ABOUT THIS EXERCISE: Scan the entries that follow for the word "order", then report every line in which it appears.

DATA EXTRACT:
»»
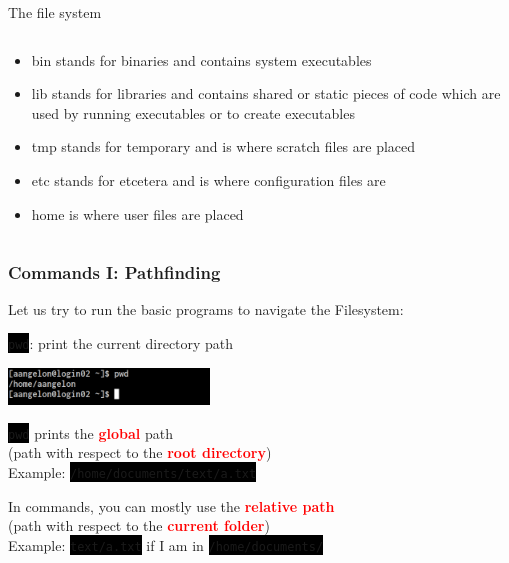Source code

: \documentclass[unknownkeysallowed, 10pt, a4 paper, handout]{beamer}
\newcommand{\focus}[1]{\textbf{\textcolor{red}{#1}}}
\newcommand{\code}[1]{\colorbox{black}{\color{green}\texttt{#1}}}
\begin{document}
\begin{frame}[label=filesystem]{The file system}
\begin{columns}[T]
\begin{column}{.73\textwidth}
{\begin{itemize}
        \item bin stands for binaries and contains system executables
        \item lib stands for libraries and contains shared or static pieces of
          code which are used by running executables or to create executables
        \item tmp stands for temporary and is where scratch files are placed
        \item etc stands for etcetera and is where configuration files are
        \item home is where user files are placed
      \end{itemize}
    }
    \end{column}
  \end{columns}
\end{frame}


\begin{frame}[c]
  \frametitle{Commands I: Pathfinding}
  Let us try to run the basic programs to navigate the Filesystem:
  \begin{center}
    \vspace{2pt}

    \code{pwd}: print the current directory path
    \vspace{-4mm}

    \begin{center}
      \includegraphics[width=0.40\textwidth]{pics/pwd.png}
    \end{center}
    \vspace{4mm}

    \code{pwd} prints the \focus{global} path\\
    (path with respect to the \focus{root directory})\\
    Example: \code{/home/documents/text/a.txt}
    \vspace{4mm}

    In commands, you can mostly use the \focus{relative path}\\
    (path with respect to the \focus{current folder})\\
    Example: \code{text/a.txt} if I am in \code{/home/documents/}
  \end{center}
\end{frame}
\end{document}
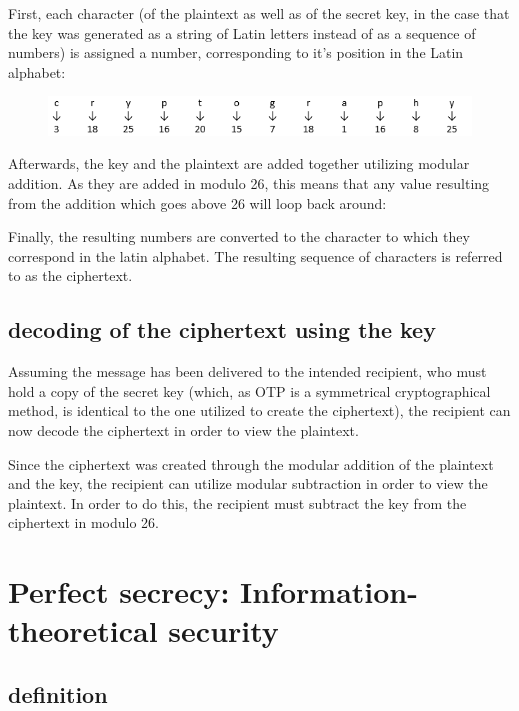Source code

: \documentclass[12pt]{report}
\begin{document}
First, each character (of the plaintext as well as of the secret key, in the case that the key was generated as a string of Latin letters instead of as a sequence of numbers) is assigned a number, corresponding to it's position in the Latin alphabet:

\begin{figure}[H]
\centering
\includegraphics[scale=1]{table1.PNG}
\end{figure}

Afterwards, the key and the plaintext are added together utilizing modular addition. As they are added in modulo 26, this means that any value resulting from the addition which goes above 26 will loop back around:




Finally, the resulting numbers are converted to the character to which they correspond in the latin alphabet. The resulting sequence of characters is referred to as the ciphertext. 

\subsection{decoding of the ciphertext using the key}
Assuming the message has been delivered to the intended recipient, who must hold a copy of the secret key (which, as OTP is a symmetrical cryptographical method, is identical to the one utilized to create the ciphertext), the recipient can now decode the ciphertext in order to view the plaintext.

Since the ciphertext was created through the modular addition of the plaintext and the key, the recipient can utilize modular subtraction in order to view the plaintext. In order to do this, the recipient must subtract the key from the ciphertext in modulo 26.



\section{Perfect secrecy: Information-theoretical security}

\subsection{definition}

\end{document}

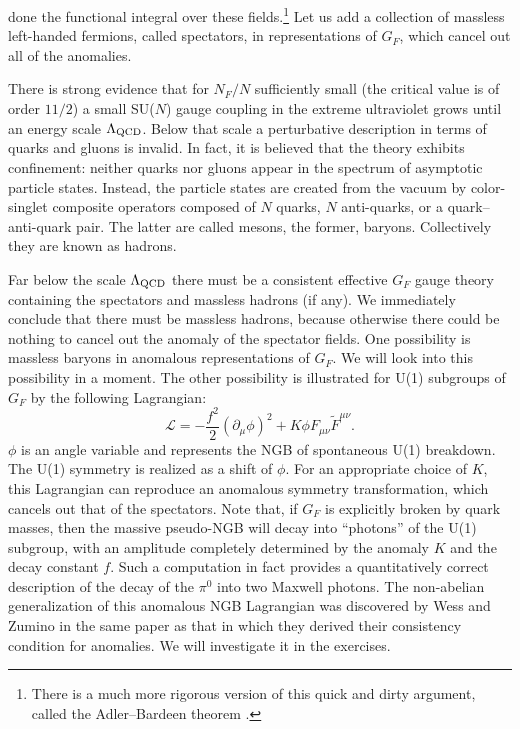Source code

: done the functional integral over these fields.\footnote[20]{There is a much
more rigorous version of this quick and dirty argument, called the
Adler--Bardeen theorem \cite{banks-ref-105}.} Let us add a collection of massless
left-handed fermions, called spectators, in representations of $G_F$, which
cancel out all of the anomalies.

There is strong evidence that for $N_F/N$ sufficiently small (the critical
value is of order $11/2$) a small SU($N$) gauge coupling in the extreme
ultraviolet grows until an energy scale $\Lambda_{\rm QCD}$. Below that scale
a perturbative description in terms of quarks and gluons is invalid. In fact,
it is believed that the theory exhibits confinement: neither quarks nor gluons
appear in the spectrum of asymptotic particle states. Instead, the particle
states are created from the vacuum by color-singlet composite operators
composed of $N$ quarks, $N$ anti-quarks, or a quark--anti-quark pair. The latter
are called mesons, the former, baryons. Collectively they are known as
hadrons.

Far below the scale $\Lambda_{\rm QCD}$ there must be a consistent effective
$G_F$ gauge theory containing the spectators and massless hadrons (if any).
We immediately conclude that there must be massless hadrons, because
otherwise there could be nothing to cancel out the anomaly of the spectator
fields. One possibility is massless baryons in anomalous representations of
$G_F$. We will look into this possibility in a moment. The other possibility
is illustrated for U(1) subgroups of $G_F$ by the following Lagrangian:
\[
  \mathcal L=-\frac{f^2}{2}(\partial_\mu\phi)^2
  +K\phi F_{\mu\nu}\widetilde F^{\mu\nu} .
\]
$\phi$ is an angle variable and represents the NGB of spontaneous U(1)
breakdown. The U(1) symmetry is realized as a shift of $\phi$. For an
appropriate choice of $K$, this Lagrangian can reproduce an anomalous
symmetry transformation, which cancels out that of the spectators. Note that,
if $G_F$ is explicitly broken by quark masses, then the massive pseudo-NGB
will decay into ``photons'' of the U(1) subgroup, with an amplitude completely
determined by the anomaly $K$ and the decay constant $f$. Such a computation
in fact provides a quantitatively correct description of the decay of the
$\pi^0$ into two Maxwell photons. The non-abelian generalization of this
anomalous NGB Lagrangian was discovered by Wess and Zumino in the same paper
\cite{banks-ref-106} as that in which they derived their consistency condition for anomalies.
We will investigate it in the exercises.

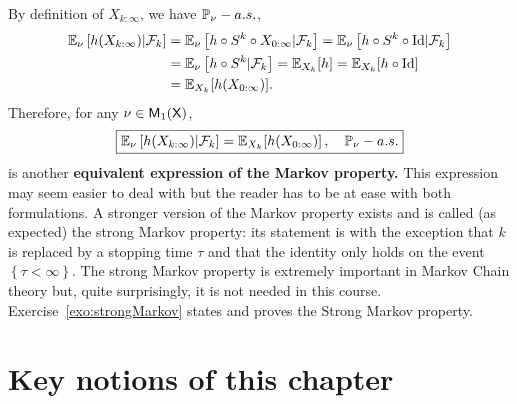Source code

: \documentclass[english,graybox,envcountchap,envcountsame,sectrefs,shortlabels]{svmono}
\theoremstyle{style}
\begin{document}
By definition of $X_{k:\infty}$, we have $\mathbb{P}_{\nu}-a.s.$,
\begin{align*}
\mathbb{E}_{\nu}\left[h(X_{k:\infty})|\mathcal{F}_{k}\right] & =\mathbb{E}_{\nu}\left[h\circ S^{k}\circ X_{0:\infty}|\mathcal{F}_{k}\right]=\mathbb{E}_{\nu}\left[h\circ S^{k}\circ \mathrm{Id}|\mathcal{F}_{k}\right]\\
 & =\mathbb{E}_{\nu}\left[h\circ S^{k}|\mathcal{F}_{k}\right]=\mathbb{E}_{X_{k}}[h]=\mathbb{E}_{X_{k}}[h\circ \mathrm{Id}]\\
 & =\mathbb{E}_{X_{k}}[h(X_{0:\infty})].
\end{align*}
 Therefore, for any $\nu\in\mathsf{M}_{1}(\mathsf{X})$,
\[
\boxed{\mathbb{E}_{\nu}\left[h(X_{k:\infty})|\mathcal{F}_{k}\right]=\mathbb{E}_{X_{k}}[h(X_{0:\infty})]\,,\quad\mathbb{P}_{\nu}-a.s.}
\]
 is another \textbf{equivalent expression of the Markov property.
}This expression may seem easier to deal with but the reader has to
be at ease with both formulations. A stronger version of the Markov
property exists and is called (as expected) the strong Markov property:
its statement is  with the exception that $k$
is replaced by a stopping time $\tau$ and that the identity only
holds on the event $\left\{ \tau<\infty\right\} $. The strong Markov
property is extremely important in Markov Chain theory but, quite
surprisingly, it is not needed in this course.  Exercise~\ref{exo:strongMarkov} states and proves the Strong Markov property.


\section{Key notions of this chapter}
\begin{center}
\end{center}
\end{document}
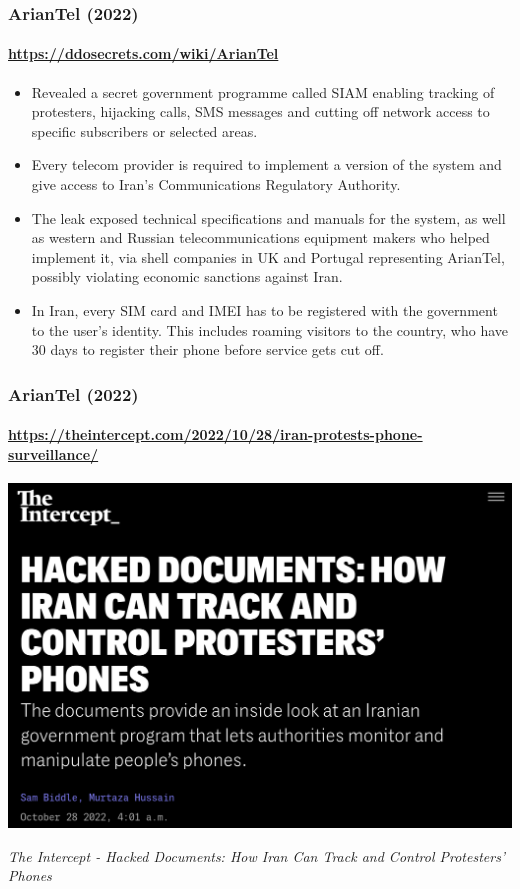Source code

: \documentclass[aspectratio=169,usenames,dvipsnames]{beamer}
\begin{document}
\begin{frame}
  \frametitle{ArianTel (2022)}
  \framesubtitle{\url{https://ddosecrets.com/wiki/ArianTel}}

  \begin{itemize}[<+->]
    \item Revealed a secret government programme called SIAM enabling tracking
      of protesters, hijacking calls, SMS messages and cutting off network
      access to specific subscribers or selected areas.
    \item Every telecom provider is required to implement a version of the
      system and give access to Iran's Communications Regulatory Authority.
    \item The leak exposed technical specifications and manuals for the
      system, as well as western and Russian telecommunications equipment
      makers who helped implement it, via shell companies in UK and Portugal
      representing ArianTel, possibly violating economic sanctions
      against Iran.
    \item In Iran, every SIM card and IMEI has to be registered with the
      government to the user's identity. This includes roaming visitors to the
      country, who have 30 days to register their phone before service gets
      cut off.
  \end{itemize}
\end{frame}

\begin{frame}[c]
  \frametitle{ArianTel (2022)}
  \framesubtitle{\url{https://theintercept.com/2022/10/28/iran-protests-phone-surveillance/}}

  \footnotesize \centering

  \includegraphics[width=\textwidth,height=0.6\textheight,keepaspectratio]{img/ariantel1.png}

  \vfill
  \emph{The Intercept - Hacked Documents: How Iran Can Track and Control
  Protesters' Phones}

\end{frame}
\end{document}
««
EXPECTED OUTPUT:
Assuming the message has been delivered to the intended recipient, who must hold a copy of the secret key (which, as OTP is a symmetrical cryptographical method, is identical to the one utilized to create the ciphertext), the recipient can now decode the ciphertext in order to view the plaintext.
Since the ciphertext was created through the modular addition of the plaintext and the key, the recipient can utilize modular subtraction in order to view the plaintext. In order to do this, the recipient must subtract the key from the ciphertext in modulo 26.
value is of order $11/2$) a small SU($N$) gauge coupling in the extreme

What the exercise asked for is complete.